RNAAの代表的なアーキテクチャを図に記します。

capif_architecture.png
RNAAのアーキテクチャ例

次に、RNAAのシーケンス例を図に記します。

rnaa_pl.png
RNAAのシーケンス例

RNAAについて詳しくは、10月に発表したNTTドコモ・テクニカル・ジャーナル「3GPP Release 18における5GCの高度化技術概要―システムアーキテクチャ―」の5章「RNAA」に記載しています。 www.docomo.ne.jp

3GPP RNAA PoC

RNAAは3GPP Release-18(2022年3月から2024年6月での仕様化)で初めて規定された3GPP規格であり、弊社が提案しリードしてきたということもあり、弊社でもPoCを実施し、3rd Partyからの要求に応じて適切な認可を行いQoS変更が期待通りに動作することを確認しました。

RNAAには下記の二通りの方式があり、それぞれのユースケースを見立てて検証しました。

  • UE Oriented方式

API呼び出し元であるUEから直接 リソースオーナ機能に対しリソース認可要求を実施する方式。 オンライン対戦ゲームを実施する二人のプレイヤーがいて、UE上のアプリケーションが対戦相手のQoSを変更するためにQoS APIを直接呼び出すユースケースを想定します。API呼び出し元であるプレイヤーのUE上のゲームからのトリガに基づき、対戦相手はリソースオーナとして、リソースオーナ機能を介してAPIの呼び出しを承認します。

  • AF(Application Function) Oriented方式

API呼び出し元であるアプリケーションサーバがリソースオーナ機能に対しリソース認可要求を実施する方式。 オンラインゲームのプレイヤーがゲーム・サーバーをトリガし、ゲーム体験を向上させるユースケースを想定します。

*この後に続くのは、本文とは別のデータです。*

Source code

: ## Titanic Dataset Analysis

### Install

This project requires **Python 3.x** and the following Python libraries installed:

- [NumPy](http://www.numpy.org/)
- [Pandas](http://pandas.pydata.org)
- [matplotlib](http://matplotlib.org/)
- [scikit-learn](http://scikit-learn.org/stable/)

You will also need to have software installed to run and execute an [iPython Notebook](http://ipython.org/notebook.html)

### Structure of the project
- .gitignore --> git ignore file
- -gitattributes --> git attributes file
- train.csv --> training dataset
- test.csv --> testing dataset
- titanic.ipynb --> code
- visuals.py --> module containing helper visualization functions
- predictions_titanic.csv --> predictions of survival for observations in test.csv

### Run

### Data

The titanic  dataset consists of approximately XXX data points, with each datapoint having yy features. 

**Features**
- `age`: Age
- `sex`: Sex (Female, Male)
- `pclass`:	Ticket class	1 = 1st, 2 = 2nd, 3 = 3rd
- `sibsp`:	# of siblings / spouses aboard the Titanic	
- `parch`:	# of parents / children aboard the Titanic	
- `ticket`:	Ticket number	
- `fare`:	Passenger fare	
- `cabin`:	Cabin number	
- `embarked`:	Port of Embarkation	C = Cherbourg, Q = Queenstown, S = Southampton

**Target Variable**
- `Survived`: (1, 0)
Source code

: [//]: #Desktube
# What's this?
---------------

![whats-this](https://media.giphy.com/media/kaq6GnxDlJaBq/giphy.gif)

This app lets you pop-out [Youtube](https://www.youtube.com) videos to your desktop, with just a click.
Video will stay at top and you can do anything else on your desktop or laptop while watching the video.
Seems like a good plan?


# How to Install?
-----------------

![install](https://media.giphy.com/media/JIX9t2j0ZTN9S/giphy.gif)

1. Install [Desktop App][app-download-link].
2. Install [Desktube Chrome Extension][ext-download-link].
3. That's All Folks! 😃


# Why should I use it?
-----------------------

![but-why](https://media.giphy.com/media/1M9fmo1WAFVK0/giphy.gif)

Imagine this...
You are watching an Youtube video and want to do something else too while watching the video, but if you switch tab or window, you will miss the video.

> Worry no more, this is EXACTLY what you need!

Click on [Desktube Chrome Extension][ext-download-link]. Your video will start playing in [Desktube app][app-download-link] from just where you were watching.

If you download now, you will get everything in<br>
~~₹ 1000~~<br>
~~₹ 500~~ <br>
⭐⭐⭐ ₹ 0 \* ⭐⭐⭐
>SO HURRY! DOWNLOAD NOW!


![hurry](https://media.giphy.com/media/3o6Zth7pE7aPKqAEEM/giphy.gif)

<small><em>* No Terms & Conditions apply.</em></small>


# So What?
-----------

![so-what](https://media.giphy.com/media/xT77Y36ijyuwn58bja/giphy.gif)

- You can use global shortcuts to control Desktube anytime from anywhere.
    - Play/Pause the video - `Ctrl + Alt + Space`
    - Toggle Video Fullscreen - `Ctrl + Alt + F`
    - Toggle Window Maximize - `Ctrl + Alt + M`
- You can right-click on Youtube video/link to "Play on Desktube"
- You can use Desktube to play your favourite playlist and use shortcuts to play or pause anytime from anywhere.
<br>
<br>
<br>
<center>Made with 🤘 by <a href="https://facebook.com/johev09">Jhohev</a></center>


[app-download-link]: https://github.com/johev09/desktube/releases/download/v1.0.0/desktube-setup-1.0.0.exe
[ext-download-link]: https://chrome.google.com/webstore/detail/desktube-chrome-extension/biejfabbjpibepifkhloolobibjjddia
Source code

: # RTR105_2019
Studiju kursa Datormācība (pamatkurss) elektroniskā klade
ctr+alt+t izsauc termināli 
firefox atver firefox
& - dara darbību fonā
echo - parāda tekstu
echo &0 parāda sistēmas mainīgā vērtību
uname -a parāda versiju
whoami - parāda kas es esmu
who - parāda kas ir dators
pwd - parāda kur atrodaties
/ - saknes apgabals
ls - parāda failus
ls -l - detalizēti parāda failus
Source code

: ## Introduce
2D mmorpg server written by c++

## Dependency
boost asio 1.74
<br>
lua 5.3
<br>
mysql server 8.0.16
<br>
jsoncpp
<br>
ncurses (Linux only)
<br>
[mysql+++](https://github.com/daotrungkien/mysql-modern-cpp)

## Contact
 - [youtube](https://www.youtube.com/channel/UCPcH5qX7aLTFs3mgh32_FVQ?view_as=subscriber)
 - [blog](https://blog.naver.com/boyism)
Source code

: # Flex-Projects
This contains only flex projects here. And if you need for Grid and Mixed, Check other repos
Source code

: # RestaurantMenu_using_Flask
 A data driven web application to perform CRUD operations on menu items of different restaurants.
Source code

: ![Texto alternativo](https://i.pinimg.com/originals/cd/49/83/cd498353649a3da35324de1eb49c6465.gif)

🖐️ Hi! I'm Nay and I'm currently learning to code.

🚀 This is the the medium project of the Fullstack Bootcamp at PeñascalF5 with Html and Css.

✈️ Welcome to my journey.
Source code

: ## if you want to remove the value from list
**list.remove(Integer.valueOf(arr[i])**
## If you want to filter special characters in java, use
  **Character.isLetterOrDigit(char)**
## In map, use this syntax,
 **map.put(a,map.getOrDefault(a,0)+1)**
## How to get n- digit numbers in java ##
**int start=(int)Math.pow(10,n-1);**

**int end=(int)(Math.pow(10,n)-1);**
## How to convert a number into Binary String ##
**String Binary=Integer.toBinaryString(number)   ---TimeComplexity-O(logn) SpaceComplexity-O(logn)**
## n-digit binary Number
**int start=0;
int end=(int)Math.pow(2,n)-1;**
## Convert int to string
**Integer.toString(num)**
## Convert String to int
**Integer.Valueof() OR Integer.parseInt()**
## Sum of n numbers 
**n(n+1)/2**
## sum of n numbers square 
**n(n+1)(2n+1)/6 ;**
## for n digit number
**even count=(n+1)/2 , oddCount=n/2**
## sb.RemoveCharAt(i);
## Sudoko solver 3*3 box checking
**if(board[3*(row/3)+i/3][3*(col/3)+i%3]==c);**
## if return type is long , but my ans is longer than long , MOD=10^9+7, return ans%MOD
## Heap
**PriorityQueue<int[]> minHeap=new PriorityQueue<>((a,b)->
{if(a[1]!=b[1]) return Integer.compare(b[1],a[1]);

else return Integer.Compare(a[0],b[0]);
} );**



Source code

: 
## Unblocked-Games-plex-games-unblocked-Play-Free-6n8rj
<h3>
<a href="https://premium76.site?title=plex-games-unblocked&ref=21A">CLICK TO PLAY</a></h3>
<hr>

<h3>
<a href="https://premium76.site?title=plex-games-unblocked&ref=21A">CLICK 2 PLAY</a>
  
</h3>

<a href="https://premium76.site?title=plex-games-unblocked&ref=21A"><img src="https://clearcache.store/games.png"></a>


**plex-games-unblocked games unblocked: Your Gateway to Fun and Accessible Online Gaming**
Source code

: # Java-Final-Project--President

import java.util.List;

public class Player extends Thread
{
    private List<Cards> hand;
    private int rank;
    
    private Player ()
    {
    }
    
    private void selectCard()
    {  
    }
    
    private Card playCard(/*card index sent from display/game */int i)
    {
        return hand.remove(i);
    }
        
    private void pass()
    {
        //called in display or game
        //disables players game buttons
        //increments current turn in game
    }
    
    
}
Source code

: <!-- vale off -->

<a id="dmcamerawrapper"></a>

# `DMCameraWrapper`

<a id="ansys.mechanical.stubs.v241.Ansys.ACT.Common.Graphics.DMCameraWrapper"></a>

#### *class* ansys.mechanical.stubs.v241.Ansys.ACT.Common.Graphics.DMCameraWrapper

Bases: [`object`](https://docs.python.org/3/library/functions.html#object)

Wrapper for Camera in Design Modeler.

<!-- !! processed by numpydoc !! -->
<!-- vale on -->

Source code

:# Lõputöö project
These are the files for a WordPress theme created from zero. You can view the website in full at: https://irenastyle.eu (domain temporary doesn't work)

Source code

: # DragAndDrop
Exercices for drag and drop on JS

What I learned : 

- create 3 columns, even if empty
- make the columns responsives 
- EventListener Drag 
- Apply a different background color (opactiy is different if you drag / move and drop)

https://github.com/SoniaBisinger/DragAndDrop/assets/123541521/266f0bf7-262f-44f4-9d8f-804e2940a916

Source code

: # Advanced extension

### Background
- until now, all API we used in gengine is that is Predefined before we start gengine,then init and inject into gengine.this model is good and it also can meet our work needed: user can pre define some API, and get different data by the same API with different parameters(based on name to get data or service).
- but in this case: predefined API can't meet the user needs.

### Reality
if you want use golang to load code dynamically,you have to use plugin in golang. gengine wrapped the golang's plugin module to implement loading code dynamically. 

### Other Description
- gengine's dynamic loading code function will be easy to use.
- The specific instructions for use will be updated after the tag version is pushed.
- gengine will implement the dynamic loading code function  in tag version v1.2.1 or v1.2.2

プレイヤーのUE上のゲーム・アプリケーションからのトリガにより、API呼び出し元として動作するゲーム・サーバはQoS変更のAPI呼び出しを要求し、リソースオーナであるプレイヤーがリソースオーナ機能を介してこのAPI呼び出しを承認します。

まとめ

本記事ではRNAAのご紹介と、それを取り巻くNetwork Exposure分野の解説を実施しました。この分野は変化が早く、新しい情報が次々と発表されます。来年3月に開催されるモバイル業界の国際イベントであるMWC(Mobile World Congress) Barcelona 2025でも大きく扱われる可能性があると考えられますので、ご注目いただければと思います。


  1. 「Network Exposure」と近い意味で使われる言葉として、「Network API」、「Open API」、「NaaS(Network as a Service)2」があります。
  2. 「NaaS(Network as a Service)」は通常クラウド分野でのネットワーク機能のサービス化のことを指すことが多いですが、ここではモバイル通信分野でのNaaSを指します。